I have been very loosely looking for a job.  I don’t need a job but some extra money and time out of the house might be nice.  So I’ve been checking out Craigslist and sending resumes here and there.  Mostly for Veterinary Receptionist positions because that’s what I did before I became a SAHM.

Yesterday I saw a posting for a Surrogate Coordinator.

Awesome!

The posting just listed organization, personality, fast learner and former surrogate.  I decided to send over my resume.

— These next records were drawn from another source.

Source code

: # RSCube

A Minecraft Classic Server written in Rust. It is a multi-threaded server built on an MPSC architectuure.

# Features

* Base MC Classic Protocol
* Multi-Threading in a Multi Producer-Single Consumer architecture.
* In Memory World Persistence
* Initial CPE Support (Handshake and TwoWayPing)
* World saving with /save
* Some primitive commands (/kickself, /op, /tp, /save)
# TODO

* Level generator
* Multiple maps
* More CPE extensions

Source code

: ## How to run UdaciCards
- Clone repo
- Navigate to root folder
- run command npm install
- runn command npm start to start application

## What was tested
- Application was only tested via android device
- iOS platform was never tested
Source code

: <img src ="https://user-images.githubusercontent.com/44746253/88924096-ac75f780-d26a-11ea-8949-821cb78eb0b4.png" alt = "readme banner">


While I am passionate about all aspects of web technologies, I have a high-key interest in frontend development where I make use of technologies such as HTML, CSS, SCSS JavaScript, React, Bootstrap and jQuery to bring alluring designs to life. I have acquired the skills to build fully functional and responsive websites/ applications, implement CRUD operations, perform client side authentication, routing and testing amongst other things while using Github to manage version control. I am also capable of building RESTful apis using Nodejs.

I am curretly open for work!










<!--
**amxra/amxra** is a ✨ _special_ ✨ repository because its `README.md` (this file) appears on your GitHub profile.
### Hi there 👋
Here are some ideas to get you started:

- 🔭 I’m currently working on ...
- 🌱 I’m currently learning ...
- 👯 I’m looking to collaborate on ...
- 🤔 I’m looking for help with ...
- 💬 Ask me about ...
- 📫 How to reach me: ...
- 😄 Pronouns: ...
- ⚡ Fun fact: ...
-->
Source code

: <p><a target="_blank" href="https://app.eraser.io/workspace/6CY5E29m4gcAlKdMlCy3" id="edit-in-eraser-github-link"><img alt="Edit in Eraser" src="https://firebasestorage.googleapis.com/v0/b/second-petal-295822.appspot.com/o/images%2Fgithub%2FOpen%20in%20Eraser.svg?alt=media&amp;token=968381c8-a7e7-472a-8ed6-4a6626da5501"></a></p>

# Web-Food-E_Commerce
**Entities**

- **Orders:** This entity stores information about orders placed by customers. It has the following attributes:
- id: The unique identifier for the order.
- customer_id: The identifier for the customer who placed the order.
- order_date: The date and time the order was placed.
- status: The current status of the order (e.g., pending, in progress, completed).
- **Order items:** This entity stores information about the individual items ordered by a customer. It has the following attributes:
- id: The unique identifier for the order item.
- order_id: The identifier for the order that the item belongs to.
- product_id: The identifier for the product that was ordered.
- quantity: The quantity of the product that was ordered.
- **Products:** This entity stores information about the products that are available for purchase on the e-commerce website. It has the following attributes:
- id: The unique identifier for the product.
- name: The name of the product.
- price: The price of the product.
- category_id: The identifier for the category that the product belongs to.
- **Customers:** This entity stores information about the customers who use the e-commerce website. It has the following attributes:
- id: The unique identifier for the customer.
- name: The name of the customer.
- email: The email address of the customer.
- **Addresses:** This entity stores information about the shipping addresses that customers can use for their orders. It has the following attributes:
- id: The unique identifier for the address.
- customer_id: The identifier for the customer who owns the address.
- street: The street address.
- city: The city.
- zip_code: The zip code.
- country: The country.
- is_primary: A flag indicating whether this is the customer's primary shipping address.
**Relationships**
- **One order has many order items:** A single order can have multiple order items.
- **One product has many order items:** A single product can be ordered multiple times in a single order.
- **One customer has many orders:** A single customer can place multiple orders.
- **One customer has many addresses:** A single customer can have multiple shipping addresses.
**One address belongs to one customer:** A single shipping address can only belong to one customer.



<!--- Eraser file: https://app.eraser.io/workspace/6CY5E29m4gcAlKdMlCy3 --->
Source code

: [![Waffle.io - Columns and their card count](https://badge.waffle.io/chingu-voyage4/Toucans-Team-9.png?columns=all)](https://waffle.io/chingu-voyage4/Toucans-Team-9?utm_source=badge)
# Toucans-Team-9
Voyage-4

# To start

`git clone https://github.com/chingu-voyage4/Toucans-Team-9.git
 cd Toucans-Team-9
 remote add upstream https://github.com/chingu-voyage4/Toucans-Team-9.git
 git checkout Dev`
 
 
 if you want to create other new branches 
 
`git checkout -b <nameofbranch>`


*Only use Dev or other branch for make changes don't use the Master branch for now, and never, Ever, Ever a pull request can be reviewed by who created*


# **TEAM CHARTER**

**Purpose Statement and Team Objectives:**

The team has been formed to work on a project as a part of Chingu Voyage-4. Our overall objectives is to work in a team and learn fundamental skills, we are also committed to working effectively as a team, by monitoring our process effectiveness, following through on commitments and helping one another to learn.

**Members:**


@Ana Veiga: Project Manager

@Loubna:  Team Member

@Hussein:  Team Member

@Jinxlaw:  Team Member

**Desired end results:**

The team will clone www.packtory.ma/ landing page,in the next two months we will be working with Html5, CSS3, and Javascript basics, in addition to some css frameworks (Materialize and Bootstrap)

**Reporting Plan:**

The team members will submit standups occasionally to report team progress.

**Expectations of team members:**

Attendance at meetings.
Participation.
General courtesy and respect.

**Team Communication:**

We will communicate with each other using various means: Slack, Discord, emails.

The attorney, Steven R. Liss, called me today.  We talked on the phone for nearly an hour.  He seemed nice enough but as with most attorney’s I’ve met, he liked to talk….and talk….He told me I sounded “perfect” and wanted me to come down tomorrow (Saturday) to meet.

YAY!

Well, not exactly…

I went to my surrogacy forum to see if I could get some info on this attorney and agency.  Usually, good and bad information can be found from other surrogates.  Surprisingly, there was nothing.  One comment that reflected a good experience with him.

So I Googled him.

HOLY COW!

Go ahead, Google:  Steven R. Liss.  You will get pages and pages of crap on this guy.  Complaint after complaint on what a sleezebag he is.  He’s taken money from people and never performed services.  He’s solicited divorcing women to become surrogates for his agency offering discounted divorce fees.  Then, the best ever:  In July he was charged with “solicitation of MURDER (against his ex-wife) and allegations of spousal abuse and false imprisonment.”

Nice.

Do you think I should take the job?

I don’t think so.

Thank you to the Google Gods for saving me.